Pabrik Kendaraan Listrik Diresmikan, Pemerintah Dorong Energi Bersih

Kamis, 09 April 2026 | 20:00:00 WIB
FOTO: Dokumentasi BPMI Setpres

NUSA AKSARA – Presiden Prabowo Subianto meresmikan pabrik perakitan kendaraan listrik di Magelang, Jawa Tengah, Kamis (09/4/2026). Langkah ini menjadi bagian dari upaya pemerintah mendorong transisi energi.

Informasi tersebut dikutip dari keterangan Menteri Sekretaris Negara Prasetyo Hadi yang menegaskan arah kebijakan menuju energi baru terbarukan.

“Kita mesti beralih dari energi berbasis fosil menjadi energi-energi baru terbarukan yang salah satunya adalah berbasis listrik,” ujar Mensesneg.

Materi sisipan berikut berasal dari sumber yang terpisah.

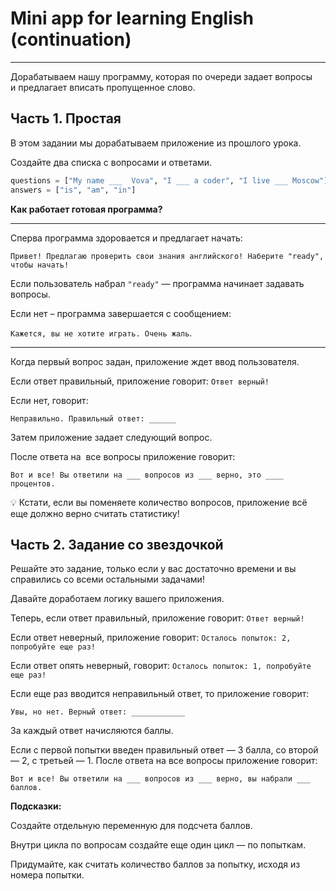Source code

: # Mini app for learning English (continuation) <br>

---
Дорабатываем нашу программу, которая по очереди задает вопросы <br> 
и предлагает вписать пропущенное слово. <br> 


## Часть **1. Простая**

В этом задании мы дорабатываем приложение из прошлого урока.

Создайте два списка  с вопросами и ответами.

```python
questions = ["My name ___  Vova", "I ___ a coder", "I live ___ Moscow"]
answers = ["is", "am", "in"]
```

**Как работает готовая программа?**

---

Сперва программа здоровается и предлагает начать:

`Привет! Предлагаю проверить свои знания английского! Наберите "ready", чтобы начать!`

Если пользователь набрал `"ready"` — программа начинает задавать вопросы.

Если нет – программа завершается с сообщением:

`Кажется, вы не хотите играть. Очень жаль`.

---

Когда первый вопрос задан, приложение ждет ввод пользователя.

Если ответ правильный, приложение говорит: `Ответ верный!`

Если нет, говорит: 

`Неправильно. Правильный ответ: ______`

Затем приложение задает следующий вопрос.

После ответа на  все вопросы приложение говорит:

`Вот и все! Вы ответили на ___ вопросов из ___ верно, это ____ процентов.`

<aside>
💡 Кстати, если вы поменяете количество вопросов, приложение всё еще должно верно считать статистику!

</aside>

## Часть **2. Задание со звездочкой**

Решайте это задание, только если у вас достаточно времени и вы справились со всеми остальными задачами!

Давайте доработаем логику вашего приложения.

Теперь, если ответ правильный, приложение говорит: `Ответ верный!`

Если ответ неверный, приложение говорит: `Осталось попыток: 2, попробуйте еще раз!`

Если ответ опять неверный, говорит: `Осталось попыток: 1, попробуйте еще раз!`

Если еще раз вводится неправильный ответ, то приложение говорит: 

`Увы, но нет. Верный ответ: ____________`

За каждый ответ начисляются баллы.

Если с первой попытки введен правильный ответ — 3 балла, со второй — 2, с третьей — 1. После ответа на все вопросы приложение говорит:

`Вот и все! Вы ответили на ___ вопросов из ___ верно, вы набрали ___ баллов.`

**Подсказки:**

Создайте отдельную переменную для подсчета баллов.

Внутри цикла по вопросам создайте еще один цикл — по попыткам.

Придумайте, как считать количество баллов за попытку, исходя из номера попытки.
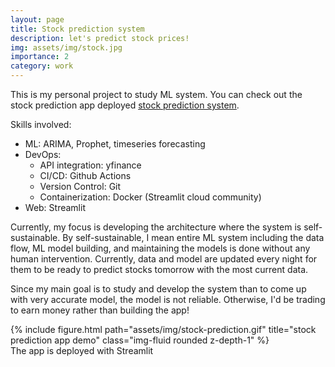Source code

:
 ```yaml
---
layout: page
title: Stock prediction system
description: let's predict stock prices!
img: assets/img/stock.jpg
importance: 2
category: work
---
```


This is my personal project to study ML system. You can check out the stock prediction app deployed [stock prediction system](https://itydvee55cjn8mbcjn3y4t.streamlit.app/).

Skills involved:
 - ML: ARIMA, Prophet, timeseries forecasting
 - DevOps:
    - API integration: yfinance
    - CI/CD: Github Actions
    - Version Control: Git
    - Containerization: Docker (Streamlit cloud community)
 - Web: Streamlit

Currently, my focus is developing the architecture where the system is self-sustainable. By self-sustainable, I mean entire ML system including the data flow, ML model building, and maintaining the models is done without any human intervention. Currently, data and model are updated every night for them to be ready to predict stocks tomorrow with the most current data.

Since my main goal is to study and develop the system than to come up with very accurate model, the model is not reliable. Otherwise, I'd be trading to earn money rather than building the app!

<div class="row">
    <div class="col-sm mt-3 mt-md-0">
        {% include figure.html path="assets/img/stock-prediction.gif" title="stock prediction app demo" class="img-fluid rounded z-depth-1" %}
    </div>
</div>
<div class="caption">
    The app is deployed with Streamlit
</div>

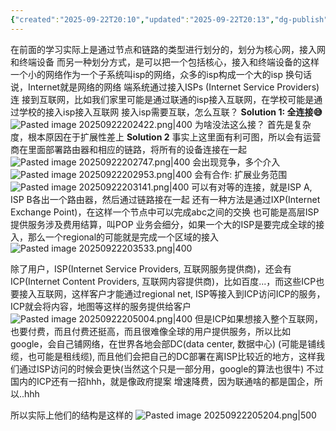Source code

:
 ```yaml
---
{"created":"2025-09-22T20:10","updated":"2025-09-22T20:13","dg-publish":true,"permalink":"/Computer Networking A Top-Down Approach/1.5 Internet结构和ISP/","dgPassFrontmatter":true,"noteIcon":""}
---
```


在前面的学习实际上是通过节点和链路的类型进行划分的，划分为核心网，接入网和终端设备
而另一种划分方式，是可以把一个包括核心，接入和终端设备的这样一个小的网络作为一个子系统叫isp的网络，众多的isp构成一个大的isp
换句话说，Internet就是网络的网络
端系统通过接入ISPs (Internet Service Providers)连 接到互联网，比如我们家里可能是通过联通的isp接入互联网，在学校可能是通过学校的接入isp接入互联网
接入isp需要互联，怎么互联？
**Solution 1: 全连接😅**
![Pasted image 20250922202422.png|400](/img/user/accessory/Pasted%20image%2020250922202422.png)
为啥没法这么接？ 首先是复杂度，根本原因在于扩展性差上
**Solution 2**
事实上这里面有利可图，所以会有运营商在里面部署路由器和相应的链路，将所有的设备连接在一起
![Pasted image 20250922202747.png|400](/img/user/accessory/Pasted%20image%2020250922202747.png)
会出现竞争，多个介入
![Pasted image 20250922202953.png|400](/img/user/accessory/Pasted%20image%2020250922202953.png)
会有合作: 扩展业务范围
![Pasted image 20250922203141.png|400](/img/user/accessory/Pasted%20image%2020250922203141.png)
可以有对等的连接，就是ISP A, ISP B各出一个路由器，然后通过链路接在一起
还有一种方法是通过IXP(Internet Exchange Point)，在这样一个节点中可以完成abc之间的交换
也可能是高层ISP提供服务涉及费用结算，叫POP
业务会细分，如果一个大的ISP是要完成全球的接入，那么一个regional的可能就是完成一个区域的接入
![Pasted image 20250922203533.png|400](/img/user/accessory/Pasted%20image%2020250922203533.png)

除了用户，ISP(Internet Service Providers, 互联网服务提供商)，还会有ICP(Internet Content Providers, 互联网内容提供商)，比如百度...，而这些ICP也要接入互联网，这样客户才能通过regional net, ISP等接入到ICP访问ICP的服务，ICP就会将内容，地图等这样的服务提供给客户
![Pasted image 20250922205004.png|400](/img/user/accessory/Pasted%20image%2020250922205004.png)
但是ICP如果想接入整个互联网，也要付费，而且付费还挺高，而且很难像全球的用户提供服务，所以比如google，会自己铺网络，在世界各地会部DC(data center, 数据中心) (可能是铺线缆，也可能是租线缆), 而且他们会把自己的DC部署在离ISP比较近的地方，这样我们通过ISP访问的时候会更快(当然这个只是一部分用，google的算法也很牛)
不过国内的ICP还有一招hhh，就是像政府提案 增速降费，因为联通啥的都是国企，所以..hhh

所以实际上他们的结构是这样的
![Pasted image 20250922205204.png|500](/img/user/accessory/Pasted%20image%2020250922205204.png)
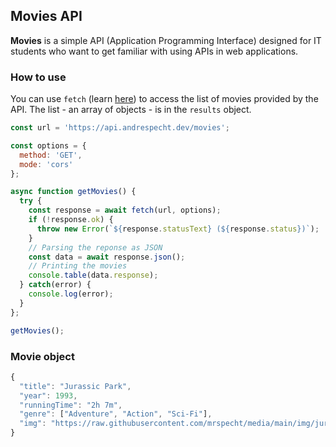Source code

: ## Movies API

**Movies** is a simple API (Application Programming Interface) designed 
for IT students who want to get familiar with using APIs in web applications.

### How to use

You can use ```fetch``` (learn [here](https://github.com/mrspecht/fetch-api)) to 
access the list of movies provided by the API. The list - an array of objects - 
is in the ```results``` object.

```javascript
const url = 'https://api.andrespecht.dev/movies';

const options = {
  method: 'GET',
  mode: 'cors'
};

async function getMovies() {
  try {
    const response = await fetch(url, options);
    if (!response.ok) {
      throw new Error(`${response.statusText} (${response.status})`);
    }
    // Parsing the reponse as JSON
    const data = await response.json();
    // Printing the movies
    console.table(data.response);
  } catch(error) {
    console.log(error);
  }
};

getMovies();
```

### Movie object

```javascript
{
  "title": "Jurassic Park",
  "year": 1993,
  "runningTime": "2h 7m",
  "genre": ["Adventure", "Action", "Sci-Fi"],
  "img": "https://raw.githubusercontent.com/mrspecht/media/main/img/jurassic-park.jpg"
}
```

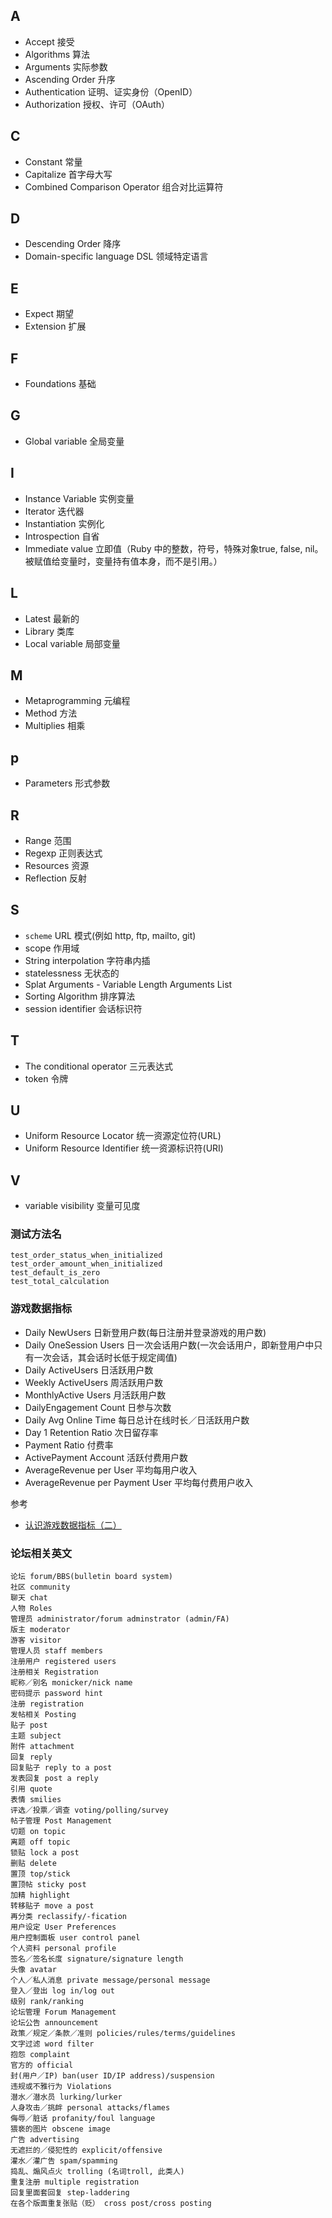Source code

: ## A

* Accept 接受
* Algorithms 算法
* Arguments 实际参数
* Ascending Order 升序
* Authentication 证明、证实身份（OpenID）
* Authorization 授权、许可（OAuth）

## C

* Constant 常量
* Capitalize 首字母大写
* Combined Comparison Operator 组合对比运算符

## D

* Descending Order 降序
* Domain-specific language DSL 领域特定语言

## E

* Expect 期望
* Extension 扩展

## F

* Foundations 基础

## G

* Global variable 全局变量

## I

* Instance Variable 实例变量
* Iterator 迭代器
* Instantiation 实例化
* Introspection 自省
* Immediate value 立即值（Ruby 中的整数，符号，特殊对象true, false, nil。被赋值给变量时，变量持有值本身，而不是引用。）

## L

* Latest 最新的
* Library 类库
* Local variable 局部变量

## M

* Metaprogramming 元编程
* Method 方法
* Multiplies 相乘

## p

* Parameters 形式参数

## R

* Range 范围
* Regexp 正则表达式
* Resources 资源
* Reflection 反射

## S

* ```scheme``` URL 模式(例如 http, ftp, mailto, git)
* scope 作用域
* String interpolation 字符串内插
* statelessness 无状态的
* Splat Arguments - Variable Length Arguments List
* Sorting Algorithm 排序算法
* session identifier 会话标识符

## T

* The conditional operator 三元表达式
* token 令牌


## U

* Uniform Resource Locator 统一资源定位符(URL)
* Uniform Resource Identifier 统一资源标识符(URI)

## V

* variable visibility 变量可见度

### 测试方法名

```
test_order_status_when_initialized
test_order_amount_when_initialized
test_default_is_zero
test_total_calculation
```

### 游戏数据指标

* Daily NewUsers 日新登用户数(每日注册并登录游戏的用户数)
* Daily OneSession Users 日一次会话用户数(一次会话用户，即新登用户中只有一次会话，其会话时长低于规定阈值)
* Daily ActiveUsers 日活跃用户数
* Weekly ActiveUsers 周活跃用户数
* MonthlyActive Users 月活跃用户数
* DailyEngagement Count 日参与次数
* Daily Avg Online Time 每日总计在线时长／日活跃用户数
* Day 1 Retention Ratio 次日留存率
* Payment Ratio 付费率
* ActivePayment Account 活跃付费用户数
* AverageRevenue per User 平均每用户收入
* AverageRevenue per Payment User 平均每付费用户收入

参考
* [认识游戏数据指标（二）](http://blog.talkingdata.net/?p=3395)

### 论坛相关英文

```
论坛 forum/BBS(bulletin board system)
社区 community
聊天 chat
人物 Roles
管理员 administrator/forum adminstrator (admin/FA)
版主 moderator
游客 visitor
管理人员 staff members
注册用户 registered users
注册相关 Registration
昵称／别名 monicker/nick name
密码提示 password hint
注册 registration
发帖相关 Posting
贴子 post
主题 subject
附件 attachment
回复 reply
回复贴子 reply to a post
发表回复 post a reply
引用 quote
表情 smilies
评选／投票／调查 voting/polling/survey
帖子管理 Post Management
切题 on topic
离题 off topic
锁贴 lock a post
删贴 delete
置顶 top/stick
置顶帖 sticky post
加精 highlight
转移贴子 move a post
再分类 reclassify/-fication
用户设定 User Preferences
用户控制面板 user control panel
个人资料 personal profile
签名／签名长度 signature/signature length
头像 avatar
个人／私人消息 private message/personal message
登入／登出 log in/log out
级别 rank/ranking
论坛管理 Forum Management
论坛公告 announcement
政策／规定／条款／准则 policies/rules/terms/guidelines
文字过滤 word filter
抱怨 complaint
官方的 official
封(用户／IP) ban(user ID/IP address)/suspension
违规或不雅行为 Violations
潜水／潜水员 lurking/lurker
人身攻击／挑衅 personal attacks/flames
侮辱／脏话 profanity/foul language
猥亵的图片 obscene image
广告 advertising
无遮拦的／侵犯性的 explicit/offensive
灌水／灌广告 spam/spamming
捣乱、煽风点火 trolling (名词troll, 此类人)
重复注册 multiple registration
回复里面套回复 step-laddering
在各个版面重复张贴（贬） cross post/cross posting
```
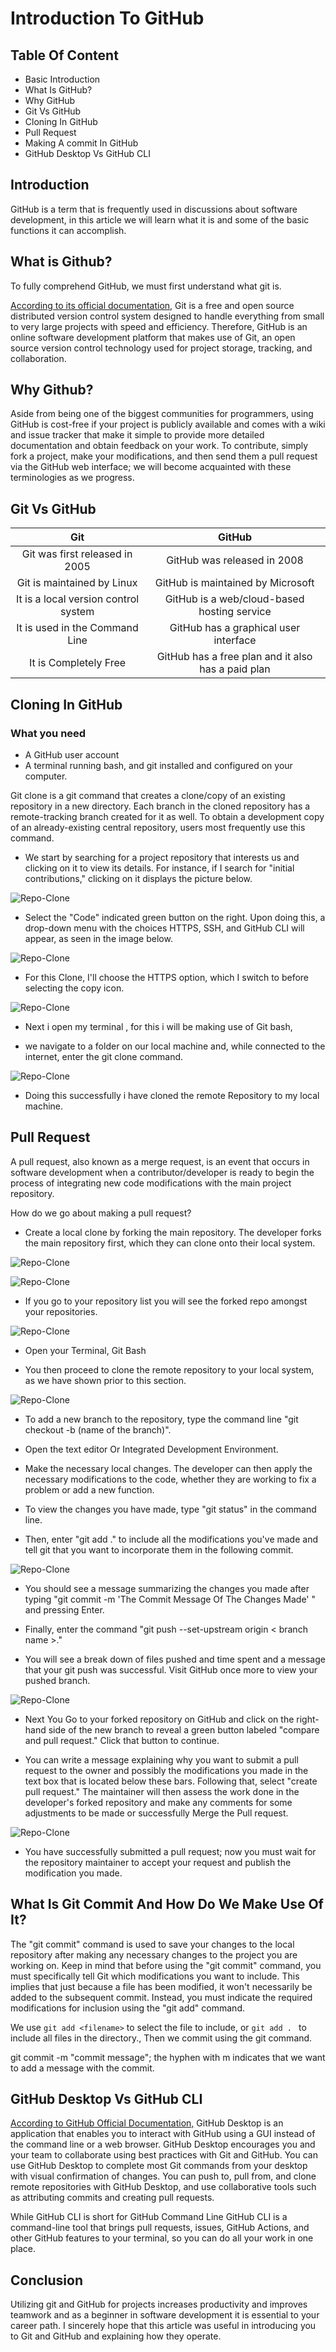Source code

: # Introduction To GitHub


## Table Of Content

* Basic Introduction
* What Is GitHub?
* Why GitHub
* Git Vs GitHub
* Cloning In GitHub
* Pull Request
* Making A commit In GitHub
* GitHub Desktop Vs GitHub CLI

## Introduction

GitHub is a term that is frequently used in discussions about software development, in this article we will learn what it is and some of the basic functions it can accomplish.


## What is Github?

To fully comprehend GitHub, we must first understand what git is.

<a href="https://git-scm.com/" target="">According to its official documentation,</a>
 Git is a free and open source distributed version control system designed to handle everything from small to very large projects with speed and efficiency.
Therefore, GitHub is an online software development platform that makes use of Git, an open source version control technology used for project storage, tracking, and collaboration.


## Why Github?

Aside from being one of the biggest communities for programmers, using GitHub is cost-free if your project is publicly available and comes with a wiki and issue tracker that make it simple to provide more detailed documentation and obtain feedback on your work. To contribute, simply fork a project, make your modifications, and then send them a pull request via the GitHub web interface; we will become acquainted with these terminologies as we progress.

## Git Vs GitHub

 **Git**                              | **GitHub**                                         
:------------------------------------:|:--------------------------------------------------:
 Git was first released in 2005       | GitHub was released in 2008                        
 Git is maintained by Linux           | GitHub is maintained by Microsoft                  
 It is a local version control system | GitHub is a web/cloud-based hosting service        
 It is used in the Command Line       | GitHub has a graphical user interface              
 It is Completely Free                | GitHub has a free plan and it also has a paid plan 



## Cloning In GitHub

 ### What you need
* A GitHub user account
* A terminal running bash, and
git installed and configured on your computer.

Git clone is a git command that creates a clone/copy of an existing repository in a new directory. Each branch in the cloned repository has a remote-tracking branch created for it as well. To obtain a development copy of an already-existing central repository, users most frequently use this command.


* We start by searching for a project repository that interests us and clicking on it to view its details. For instance, if I search for "initial contributions," clicking on it displays the picture below.

![Repo-Clone](photos/pagecloneMain.png)

* Select the "Code" indicated green button on the right. Upon doing this, a drop-down menu with the choices HTTPS, SSH, and GitHub CLI will appear, as seen in the image below.

![Repo-Clone](photos/repocloneselectMain.png)

* For this Clone, I'll choose the HTTPS option, which I switch to before selecting the copy icon.

![Repo-Clone](photos/httpOptionMain.png)

* Next i open my terminal , for this i will be making use of Git bash,

 * we navigate to a folder on our local machine and, while connected to the internet, enter the git clone command.

![Repo-Clone](photos/clone.png)

* Doing this successfully i have cloned the remote Repository to my local machine.

## Pull Request

A pull request, also known as a merge request, is an event that occurs in software development when a contributor/developer is ready to begin the process of integrating new code modifications with the main project repository.

How do we go about making a pull request?

* Create a local clone by forking the main repository. The developer forks the main repository first, which they can clone onto their local system.

 ![Repo-Clone](photos/forkRepoMain.png)

 ![Repo-Clone](photos/createForkMain.png)

 * If you go to your repository list you will see the forked repo amongst your repositories.

 ![Repo-Clone](photos/MyForkedRepo.png)

* Open your Terminal, Git Bash

* You then proceed to clone the remote repository to your local system, as we have shown prior to this section.

![Repo-Clone](photos/forkClone.png)

* To add a new branch to the repository, type the command line "git checkout -b (name of the branch)".

* Open the text editor Or Integrated Development Environment.

* Make the necessary local changes. The developer can then apply the necessary modifications to the code, whether they are working to fix a problem or add a new function.

* To view the changes you have made, type "git status" in the command line.

* Then, enter "git add ." to include all the modifications you've made and tell git that you want to incorporate them in the following commit.

![Repo-Clone](photos/gitBashPr.png)

* You should see a message summarizing the changes you made after typing "git commit -m 'The Commit Message Of The Changes Made' " and pressing Enter.

* Finally, enter the command "git push --set-upstream origin < branch name >."

* You  will see a break down of files pushed and time spent and a message that your git push was successful. Visit GitHub once more to view your pushed branch.


![Repo-Clone](photos/gitPush.png)

* Next You Go to your forked repository on GitHub and click on the right-hand side of the new branch to reveal a green button labeled "compare and pull request." Click that button to continue.


* You can write a message explaining why you want to submit a pull request to the owner and possibly the modifications you made in the text box that is located below these bars. Following that, select "create pull request." The maintainer will then assess the work done in the developer's forked repository and make any comments for some adjustments to be made or successfully Merge the Pull request.

![Repo-Clone](photos/openPr.png)


* You have successfully submitted a pull request; now you must wait for the repository maintainer to accept your request and publish the modification you made.


## What Is Git Commit And How Do We Make Use Of It?

The "git commit" command is used to save your changes to the local repository after making any necessary changes to the project you are working on.
Keep in mind that before using the "git commit" command, you must specifically tell Git which modifications you want to include. This implies that just because a file has been modified, it won't necessarily be added to the subsequent commit. Instead, you must indicate the required modifications for inclusion using the "git add" command.

We use ```git add <filename>``` to select the file to include, or ```git add . ``` to include all files in the directory., Then we commit using the git command.

  git commit -m "commit message"; the hyphen with m indicates that we want to add a message with the commit.

## GitHub Desktop Vs GitHub CLI

<a href="https://docs.github.com/en/desktop" target="">According to GitHub Official Documentation,</a>
GitHub Desktop is an application that enables you to interact with GitHub using a GUI instead of the command line or a web browser. GitHub Desktop encourages you and your team to collaborate using best practices with Git and GitHub. You can use GitHub Desktop to complete most Git commands from your desktop with visual confirmation of changes. You can push to, pull from, and clone remote repositories with GitHub Desktop, and use collaborative tools such as attributing commits and creating pull requests.

While GitHub CLI is short for GitHub Command Line
GitHub CLI is a command-line tool that brings pull requests, issues, GitHub Actions, and other GitHub features to your terminal, so you can do all your work in one place.

## Conclusion

Utilizing git and GitHub for projects increases productivity and improves teamwork and as a beginner in software development it is essential to your career path. 
I sincerely hope that this article was useful in introducing you to Git and GitHub and explaining how they operate.



	



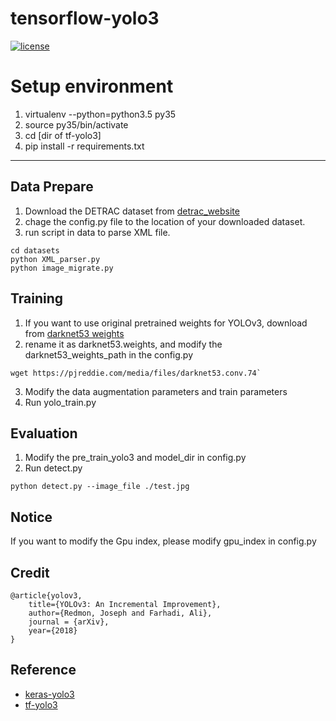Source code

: # tensorflow-yolo3

[![license](https://img.shields.io/github/license/mashape/apistatus.svg)](LICENSE)

# Setup environment

1. virtualenv --python=python3.5 py35
2. source py35/bin/activate
3. cd [dir of tf-yolo3]
4. pip install -r requirements.txt


---
## Data Prepare
1. Download the DETRAC dataset from [detrac_website](http://detrac-db.rit.albany.edu/download)  
2. chage the config.py file to the location of your downloaded dataset.  
3. run script in data to parse XML file.
```
cd datasets
python XML_parser.py
python image_migrate.py  
```  

## Training

1. If you want to use original pretrained weights for YOLOv3, download from [darknet53 weights](https://pjreddie.com/media/files/darknet53.conv.74)   
2. rename it as darknet53.weights, and modify the darknet53_weights_path in the config.py 

```
wget https://pjreddie.com/media/files/darknet53.conv.74`  
```  
3. Modify the data augmentation parameters and train parameters  
4. Run yolo_train.py  

## Evaluation
1. Modify the pre_train_yolo3 and model_dir in config.py  
2. Run detect.py  

```
python detect.py --image_file ./test.jpg
```

## Notice

If you want to modify the Gpu index, please modify gpu_index in config.py

## Credit
```
@article{yolov3,
	title={YOLOv3: An Incremental Improvement},
	author={Redmon, Joseph and Farhadi, Ali},
	journal = {arXiv},
	year={2018}
}
```

## Reference
* [keras-yolo3](https://github.com/qqwweee/keras-yolo3)
* [tf-yolo3](https://github.com/aloyschen/tensorflow-yolo3)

Dorong Perubahan Pola Transportasi

Pemerintah juga mengaitkan penggunaan kendaraan listrik dengan transformasi budaya kerja nasional. Kebijakan ini mendorong pola kerja yang lebih efisien dan berbasis digital.

Dalam siaran pers yang dikutip, pemerintah mendorong peralihan penggunaan kendaraan pribadi ke transportasi massal sebagai bagian dari efisiensi energi.

“Kita berharap kita semua mulai pelan-pelan memperbaiki transportasi publik kita, sehingga diharapkan mulai bergeser untuk menggunakan transportasi massal. Harapannya semua ke depan ini kita akan mandiri secara energi, tapi memang ini membutuhkan waktu,” ujarnya.

Pembatasan Kendaraan Berbasis Fosil

Selain mendorong kendaraan listrik, pemerintah juga mulai membatasi penggunaan kendaraan berbahan bakar fosil, termasuk kendaraan dinas.

“Jadi yang masih berbahan fosil kita coba efisienkan, kita kurangi penggunaan kendaraan-kendaraan yang berbasis fosil, dan pemerintah memulai untuk mengurangi penggunaan kendaraan dinas,” ujarnya.

Langkah ini diharapkan dapat menekan konsumsi energi berbasis fosil secara bertahap.

Bagian dari Program Prioritas Nasional

Pemerintah menegaskan bahwa transisi energi merupakan bagian dari agenda besar pembangunan nasional. Program ini sejalan dengan berbagai rencana strategis pemerintah.

“Ada yang kita menangani masalah swasembada pangan, ada kita fokus untuk mengejar swasembada energi, ada juga kita fokus untuk menangani masalah pendidikan baik infrastrukturnya maupun sumber daya manusianya, ada juga kita yang menangani dengan bekerja keras luar biasa untuk masalah ekonomi dengan kita kemudian membentuk Danantara, kemudian juga salah satu kuncinya adalah industrialisasi dan hilirisasi,” ujarnya.

Dalam keterangan yang dikutip, program tersebut diarahkan untuk memperkuat fondasi ekonomi nasional.

Dorong Kemandirian Energi Nasional

Pemerintah menargetkan kemandirian energi melalui pengembangan energi terbarukan dan efisiensi penggunaan energi. Transformasi ini dilakukan secara bertahap.

“Insyaallah kami semua berkomitmen untuk mengelola dengan sebaik-baiknya, bekerja dengan sebaik-baiknya. Sekali lagi, orientasi Bapak Presiden selalu untuk kepentingan bangsa dan negara, kepentingan masyarakat,” pungkas Mensesneg.

Langkah ini diharapkan memberikan dampak langsung bagi masyarakat sekaligus memperkuat ketahanan energi nasional.